= 2024 All-SEC football team =

American college football all-star team

The 2024 All-SEC football team consists of American football players selected to the All-Southeastern Conference (SEC) chosen by the Associated Press (AP) and the conference coaches for the 2024 Southeastern Conference football season.

Georgia won the conference, defeating Texas 22–19 in the SEC Championship.

Tennessee running back Dylan Sampson was voted the conference's Offensive Player of the Year (AP and Coaches).South Carolina defensive end Kyle Kennard was selected the Defensive Player of the Year (AP and Coaches). Kentucky placekicker Alex Raynor was named the SEC Special Teams Player of the Year. South Carolina quarterback LaNorris Sellers was voted SEC Freshman of the Year and Vanderbilt quarterback Diego Pavia was voted SEC Newcomer of the Year (AP and Coaches). Shane Beamer of South Carolina and Clark Lea of Vanderbilt were voted SEC Coach of the Year (AP and Coaches respectively).

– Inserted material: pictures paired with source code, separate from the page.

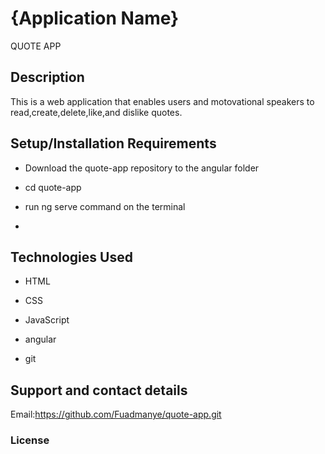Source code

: # {Application Name}
QUOTE APP
## Description
This is a web application that enables users and motovational speakers to read,create,delete,like,and dislike quotes.

## Setup/Installation Requirements
* Download the quote-app repository to the angular folder

* cd quote-app

* run ng serve command on the terminal
* 
## Technologies Used
* HTML

* CSS

* JavaScript

* angular

* git

## Support and contact details
Email:https://github.com/Fuadmanye/quote-app.git
### License
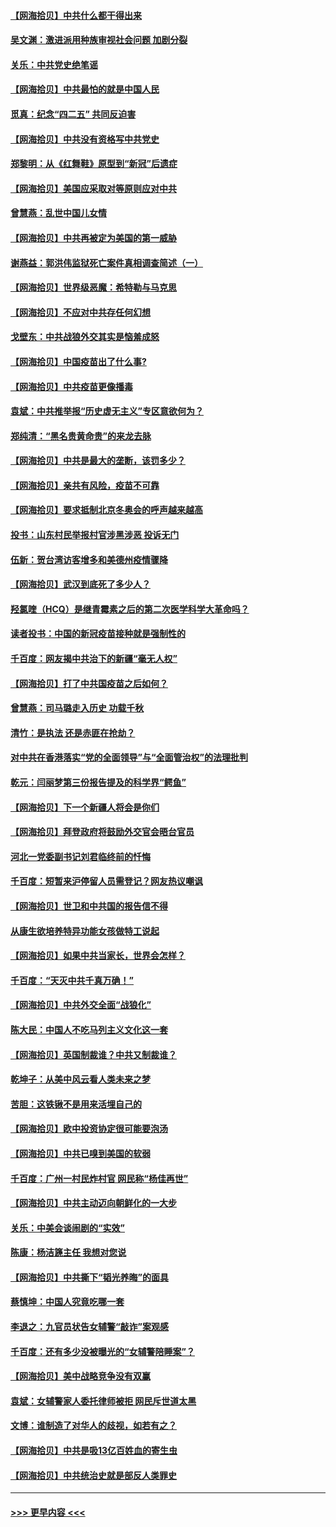#### [【网海拾贝】中共什么都干得出来](../pages/nsc993/n12897500.md?t=04240652) 
#### [吴文渊：激进派用种族审视社会问题 加剧分裂](../pages/nsc993/n12893881.md?t=04240652) 
#### [关乐：中共党史绝笔谣](../pages/nsc993/n12897270.md?t=04240652) 
#### [【网海拾贝】中共最怕的就是中国人民](../pages/nsc993/n12894705.md?t=04240652) 
#### [觅真：纪念“四二五” 共同反迫害](../pages/nsc993/n12894553.md?t=04240652) 
#### [【网海拾贝】中共没有资格写中共党史](../pages/nsc993/n12892231.md?t=04240652) 
#### [郑黎明：从《红舞鞋》原型到“新冠”后遗症](../pages/nsc993/n12890469.md?t=04240652) 
#### [【网海拾贝】美国应采取对等原则应对中共](../pages/nsc993/n12889176.md?t=04240652) 
#### [曾慧燕：乱世中国儿女情](../pages/nsc993/n12887931.md?t=04240652) 
#### [【网海拾贝】中共再被定为美国的第一威胁](../pages/nsc993/n12887580.md?t=04240652) 
#### [谢燕益：郭洪伟监狱死亡案件真相调查简述（一）](../pages/nsc993/n12885648.md?t=04240652) 
#### [【网海拾贝】世界级恶魔：希特勒与马克思](../pages/nsc993/n12884062.md?t=04240652) 
#### [【网海拾贝】不应对中共存任何幻想](../pages/nsc993/n12881460.md?t=04240652) 
#### [戈壁东：中共战狼外交其实是恼羞成怒](../pages/nsc993/n12880392.md?t=04240652) 
#### [【网海拾贝】中国疫苗出了什么事?](../pages/nsc993/n12879124.md?t=04240652) 
#### [【网海拾贝】中共疫苗更像播毒](../pages/nsc993/n12876631.md?t=04240652) 
#### [袁斌：中共推举报“历史虚无主义”专区意欲何为？](../pages/nsc993/n12876530.md?t=04240652) 
#### [郑纯清：“黑名贵黄命贵”的来龙去脉](../pages/nsc993/n12875589.md?t=04240652) 
#### [【网海拾贝】中共是最大的垄断，该罚多少？](../pages/nsc993/n12874006.md?t=04240652) 
#### [【网海拾贝】亲共有风险，疫苗不可靠](../pages/nsc993/n12872224.md?t=04240652) 
#### [【网海拾贝】要求抵制北京冬奥会的呼声越来越高](../pages/nsc993/n12868962.md?t=04240652) 
#### [投书：山东村民举报村官涉黑涉恶 投诉无门](../pages/nsc993/n12869726.md?t=04240652) 
#### [伍新：贺台湾访客增多和美德州疫情骤降](../pages/nsc993/n12865651.md?t=04240652) 
#### [【网海拾贝】武汉到底死了多少人？](../pages/nsc993/n12863707.md?t=04240652) 
#### [羟氯喹（HCQ）是继青霉素之后的第二次医学科学大革命吗？](../pages/nsc993/n12638564.md?t=04240652) 
#### [读者投书：中国的新冠疫苗接种就是强制性的](../pages/nsc993/n12859932.md?t=04240652) 
#### [千百度：网友揭中共治下的新疆“毫无人权”](../pages/nsc993/n12858385.md?t=04240652) 
#### [【网海拾贝】打了中共国疫苗之后如何？](../pages/nsc993/n12857866.md?t=04240652) 
#### [曾慧燕：司马璐走入历史 功载千秋](../pages/nsc993/n12856996.md?t=04240652) 
#### [清竹：是执法 还是赤匪在抢劫？](../pages/nsc993/n12856952.md?t=04240652) 
#### [对中共在香港落实“党的全面领导”与“全面管治权”的法理批判](../pages/nsc993/n12856929.md?t=04240652) 
#### [乾元：闫丽梦第三份报告提及的科学界“鳄鱼”](../pages/nsc993/n12855985.md?t=04240652) 
#### [【网海拾贝】下一个新疆人将会是你们](../pages/nsc993/n12855864.md?t=04240652) 
#### [【网海拾贝】拜登政府将鼓励外交官会晤台官员](../pages/nsc993/n12853615.md?t=04240652) 
#### [河北一党委副书记刘君临终前的忏悔](../pages/nsc993/n12849420.md?t=04240652) 
#### [千百度：短暂来沪停留人员需登记？网友热议嘲讽](../pages/nsc993/n12853497.md?t=04240652) 
#### [【网海拾贝】世卫和中共国的报告信不得](../pages/nsc993/n12850902.md?t=04240652) 
#### [从康生欲培养特异功能女孩做特工说起](../pages/nsc993/n12849289.md?t=04240652) 
#### [【网海拾贝】如果中共当家长，世界会怎样？](../pages/nsc993/n12848436.md?t=04240652) 
#### [千百度：“天灭中共千真万确！”](../pages/nsc993/n12845659.md?t=04240652) 
#### [【网海拾贝】中共外交全面“战狼化”](../pages/nsc993/n12845607.md?t=04240652) 
#### [陈大民：中国人不吃马列主义文化这一套](../pages/nsc993/n12842496.md?t=04240652) 
#### [【网海拾贝】英国制裁谁？中共又制裁谁？](../pages/nsc993/n12840909.md?t=04240652) 
#### [乾坤子：从美中风云看人类未来之梦](../pages/nsc993/n12840590.md?t=04240652) 
#### [苦胆：这铁锹不是用来活埋自己的](../pages/nsc993/n12839512.md?t=04240652) 
#### [【网海拾贝】欧中投资协定很可能要泡汤](../pages/nsc993/n12835122.md?t=04240652) 
#### [【网海拾贝】中共已嗅到美国的软弱](../pages/nsc993/n12832411.md?t=04240652) 
#### [千百度：广州一村民炸村官 网民称“杨佳再世”](../pages/nsc993/n12832380.md?t=04240652) 
#### [【网海拾贝】中共主动迈向朝鲜化的一大步](../pages/nsc993/n12829887.md?t=04240652) 
#### [关乐：中美会谈闹剧的“实效”](../pages/nsc993/n12826698.md?t=04240652) 
#### [陈康：杨洁篪主任  我想对您说](../pages/nsc993/n12826609.md?t=04240652) 
#### [【网海拾贝】中共撕下“韬光养晦”的面具](../pages/nsc993/n12826459.md?t=04240652) 
#### [蔡慎坤：中国人究竟吃哪一套](../pages/nsc993/n12826010.md?t=04240652) 
#### [李退之：九官员状告女辅警“敲诈”案观感](../pages/nsc993/n12823984.md?t=04240652) 
#### [千百度：还有多少没被曝光的“女辅警陪睡案”？](../pages/nsc993/n12822136.md?t=04240652) 
#### [【网海拾贝】美中战略竞争没有双赢](../pages/nsc993/n12822105.md?t=04240652) 
#### [袁斌：女辅警家人委托律师被拒 网民斥世道太黑](../pages/nsc993/n12822004.md?t=04240652) 
#### [文博：谁制造了对华人的歧视，如若有之？](../pages/nsc993/n12821635.md?t=04240652) 
#### [【网海拾贝】中共是吸13亿百姓血的寄生虫](../pages/nsc993/n12819191.md?t=04240652) 
#### [【网海拾贝】中共统治史就是部反人类罪史](../pages/nsc993/n12816738.md?t=04240652) 

----
#### [ >>> 更早内容 <<< ](../indexes/nsc993-earlier.md)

== Offensive selections ==

=== Quarterbacks ===

- Jaxson Dart, Ole Miss (AP-1, Coaches-1)
- Quinn Ewers, Texas (Coaches-2)
- Diego Pavia, Vanderbilt (AP-2)
- LaNorris Sellers, South Carolina (Coaches-3)

=== Running backs ===

- Dylan Sampson, Tennessee (AP-1, Coaches-1)
- Jarquez Hunter, Auburn (AP-1, Coaches-1)
- Raheim Sanders, South Carolina (AP-2, Coaches-2)
- Ja’Quinden Jackson, Arkansas (Coaches-2)
- Le’Veon Moss, Texas A&M (AP-2)

=== Wide receivers ===

- Andrew Armstrong, Arkansas (AP-1, Coaches-2)
- Tre Harris, Ole Miss (AP-1)
- Ryan Coleman-Williams, Alabama (AP-2, Coaches-1)
- Luther Burden III, Missouri (Coaches-1)
- Kyren Lacy, LSU (AP-2)
- KeAndre Lambert-Smith, Auburn (AP-2, Coaches-2)

=== Centers ===

- Cooper Mays, Tennessee (AP-2, Coaches-1)
- Jake Slaughter, Florida (AP-1)
- Jared Wilson, Georgia (Coaches-2)

=== Offensive line ===

- Kelvin Banks Jr., Texas (AP-1, Coaches-1)
- Will Campbell, LSU (AP-1, Coaches-1)
- Tyler Booker, Alabama (AP-1, Coaches-1)
- Tate Ratledge, Georgia (AP-1, Coaches-1)
- Emery Jones, LSU (AP-2, Coaches-2)
- Armand Membou, Missouri (AP-2, Coaches-2)
- Dylan Fairchild, Georgia (AP-2, Coaches-2)
- Cam’Ron Johnson, Missouri (AP-2)
- Kadyn Proctor, Alabama (Coaches-2)

=== Tight ends ===

- Gunnar Helm, Texas (AP-1, Coaches-2)
- Eli Stowers, Vanderbilt (AP-2, Coaches-1)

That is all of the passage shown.